Evet, sonunda ne yaptık ettik, lig maçlarını ertelemeyi de başardık. Ne oldu da böyle oldu?..
Efendim, Teleon, borçlarını ödemedi.
Olabilir, Teleon'un yaptığı hesap çarşıya uymamıştır, kazanmayı düşündüğü parayı kazanamamıştır.
Çekilir, gider.
Gerçi bu yüzden de, vatandaşın evi "dekoder mezarlığına" dönüşüyor, zavallı tüketici istemeden durmadan dekoder tasarruf eder hale düşüyor ama hadi bu konuyu geçelim...
Peki federasyon denilen ucube, niye doğru dürüst bir ihale yapamıyor?
Çünkü, lig maçlarına biçtikleri değer, ödenecek bir değer değil de ondan...
Neymiş efendim, futbol kulüplerimiz bu paraya muhtaçmış, kulüpler bu para ile geçinip gidiyormuş...
Peki kardeşim, bu kadar parayı ödeyecek işadamı da, aptal mı, bir çuval parayı bastırsın federasyona...
Biçtikleri fiyatı biliyorsunuz, yaklaşık 500 milyon dolar!..
Bu parayı verecek işadamına, gidip bir bankayı soymaktan başka seçenek kalmıyor!..

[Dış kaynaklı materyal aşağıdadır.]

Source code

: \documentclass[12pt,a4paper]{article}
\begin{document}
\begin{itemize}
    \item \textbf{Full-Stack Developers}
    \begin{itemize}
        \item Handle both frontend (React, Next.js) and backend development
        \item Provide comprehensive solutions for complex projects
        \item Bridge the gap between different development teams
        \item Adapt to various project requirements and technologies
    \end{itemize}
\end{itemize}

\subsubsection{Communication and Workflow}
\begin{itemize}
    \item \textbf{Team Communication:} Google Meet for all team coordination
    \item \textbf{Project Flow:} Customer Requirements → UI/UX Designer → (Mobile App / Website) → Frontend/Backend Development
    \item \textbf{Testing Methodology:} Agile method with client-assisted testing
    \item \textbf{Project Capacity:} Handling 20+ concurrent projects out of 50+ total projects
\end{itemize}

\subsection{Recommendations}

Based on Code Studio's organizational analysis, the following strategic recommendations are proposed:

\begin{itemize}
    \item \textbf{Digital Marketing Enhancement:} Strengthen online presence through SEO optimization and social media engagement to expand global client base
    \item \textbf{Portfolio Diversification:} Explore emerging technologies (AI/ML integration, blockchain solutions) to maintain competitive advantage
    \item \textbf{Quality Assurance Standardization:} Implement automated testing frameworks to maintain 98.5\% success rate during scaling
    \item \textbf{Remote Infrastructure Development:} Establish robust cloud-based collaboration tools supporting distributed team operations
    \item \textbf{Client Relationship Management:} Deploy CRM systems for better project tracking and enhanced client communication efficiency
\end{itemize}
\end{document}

Diyeceksiniz ki, alacağı reklamlarla bu parayı çıkartır!..
Çıkartabilseydi, Teleon çıkartırdı.
Türkiye'nin bütün reklam pastası zaten 1 milyar küsur dolar...
Bu ihaleye 500 milyon dolar odemeyi taahhüt edecek yayıncılık firmasının, Türkiye'nin neredeyse reklam pastasının yarısını toplamayı "hayal etmesi" gerekir ki, bundan da büyük saçmalık olmaz.
Bence, Türkiye'nin bu ekonomik darlığında, bu para sıkıntısında lig maçlarının yayınına çıkartılan bu 500 milyon dolar civarındaki bedel, çok yüksek...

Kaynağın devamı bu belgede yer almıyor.